▶ _What the task requires_:
Determine which lines of the records include the word "elliptic", and copy them.

▶ _Material for the task_:
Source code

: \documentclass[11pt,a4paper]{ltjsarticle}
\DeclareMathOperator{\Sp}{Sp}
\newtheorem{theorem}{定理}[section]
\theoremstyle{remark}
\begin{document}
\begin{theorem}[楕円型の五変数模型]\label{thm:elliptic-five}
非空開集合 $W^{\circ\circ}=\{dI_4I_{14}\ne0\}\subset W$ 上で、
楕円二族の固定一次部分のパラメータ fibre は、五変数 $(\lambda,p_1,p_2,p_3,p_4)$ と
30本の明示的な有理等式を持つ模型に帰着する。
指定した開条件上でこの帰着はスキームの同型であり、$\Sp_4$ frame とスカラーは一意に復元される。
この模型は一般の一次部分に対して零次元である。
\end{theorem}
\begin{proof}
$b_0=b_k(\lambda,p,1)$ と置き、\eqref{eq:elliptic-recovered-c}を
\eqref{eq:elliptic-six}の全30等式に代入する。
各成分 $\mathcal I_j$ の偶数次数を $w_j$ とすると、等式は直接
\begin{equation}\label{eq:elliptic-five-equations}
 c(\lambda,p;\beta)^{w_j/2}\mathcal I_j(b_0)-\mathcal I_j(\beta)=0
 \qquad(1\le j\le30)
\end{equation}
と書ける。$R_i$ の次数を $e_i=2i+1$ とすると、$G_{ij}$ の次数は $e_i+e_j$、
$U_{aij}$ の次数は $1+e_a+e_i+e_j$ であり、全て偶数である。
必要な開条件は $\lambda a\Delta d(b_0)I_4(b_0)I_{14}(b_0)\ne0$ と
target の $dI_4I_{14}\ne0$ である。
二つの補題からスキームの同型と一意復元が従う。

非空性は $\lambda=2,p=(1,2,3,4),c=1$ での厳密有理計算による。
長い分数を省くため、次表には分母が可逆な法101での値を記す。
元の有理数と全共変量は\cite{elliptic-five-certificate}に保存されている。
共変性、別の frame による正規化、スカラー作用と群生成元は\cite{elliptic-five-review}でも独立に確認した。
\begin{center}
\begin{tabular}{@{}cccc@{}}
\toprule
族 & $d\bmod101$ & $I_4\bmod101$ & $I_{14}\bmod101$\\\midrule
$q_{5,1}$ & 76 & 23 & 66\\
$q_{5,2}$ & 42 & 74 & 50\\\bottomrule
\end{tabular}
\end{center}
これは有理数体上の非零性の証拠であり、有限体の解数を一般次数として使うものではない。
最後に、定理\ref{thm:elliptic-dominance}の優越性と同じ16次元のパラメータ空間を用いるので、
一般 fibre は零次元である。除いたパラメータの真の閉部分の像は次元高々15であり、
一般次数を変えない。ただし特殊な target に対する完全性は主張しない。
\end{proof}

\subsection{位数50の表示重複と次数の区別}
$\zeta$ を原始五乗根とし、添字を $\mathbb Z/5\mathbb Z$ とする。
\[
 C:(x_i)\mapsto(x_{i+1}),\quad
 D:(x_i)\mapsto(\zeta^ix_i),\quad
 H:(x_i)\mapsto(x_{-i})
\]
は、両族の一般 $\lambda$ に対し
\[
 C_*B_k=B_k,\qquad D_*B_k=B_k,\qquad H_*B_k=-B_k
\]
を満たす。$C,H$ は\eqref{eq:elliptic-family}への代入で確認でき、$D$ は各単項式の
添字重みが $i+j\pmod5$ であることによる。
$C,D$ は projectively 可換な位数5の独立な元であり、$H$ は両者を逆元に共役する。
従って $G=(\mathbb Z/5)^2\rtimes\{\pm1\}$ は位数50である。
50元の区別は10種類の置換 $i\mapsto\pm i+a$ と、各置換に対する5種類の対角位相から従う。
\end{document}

* * *

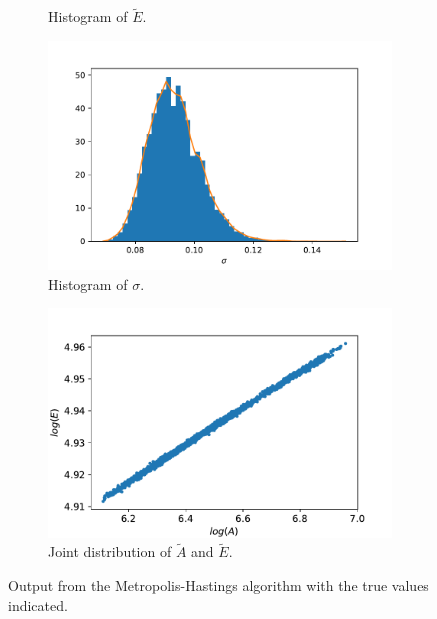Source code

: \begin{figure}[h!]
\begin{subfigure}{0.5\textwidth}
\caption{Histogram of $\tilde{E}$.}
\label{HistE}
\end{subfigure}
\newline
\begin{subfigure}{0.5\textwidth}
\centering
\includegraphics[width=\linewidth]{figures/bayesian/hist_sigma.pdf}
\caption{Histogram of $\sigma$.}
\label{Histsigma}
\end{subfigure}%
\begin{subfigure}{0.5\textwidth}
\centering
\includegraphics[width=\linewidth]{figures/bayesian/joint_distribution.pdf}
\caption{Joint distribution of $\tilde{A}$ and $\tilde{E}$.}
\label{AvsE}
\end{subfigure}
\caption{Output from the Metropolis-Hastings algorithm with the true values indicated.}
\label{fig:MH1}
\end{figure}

▶ _Response_:
\begin{theorem}[楕円型の五変数模型]\label{thm:elliptic-five}
$b_0=b_k(\lambda,p,1)$ と置き、\eqref{eq:elliptic-recovered-c}を
\eqref{eq:elliptic-six}の全30等式に代入する。
\begin{equation}\label{eq:elliptic-five-equations}
元の有理数と全共変量は\cite{elliptic-five-certificate}に保存されている。
共変性、別の frame による正規化、スカラー作用と群生成元は\cite{elliptic-five-review}でも独立に確認した。
最後に、定理\ref{thm:elliptic-dominance}の優越性と同じ16次元のパラメータ空間を用いるので、
を満たす。$C,H$ は\eqref{eq:elliptic-family}への代入で確認でき、$D$ は各単項式の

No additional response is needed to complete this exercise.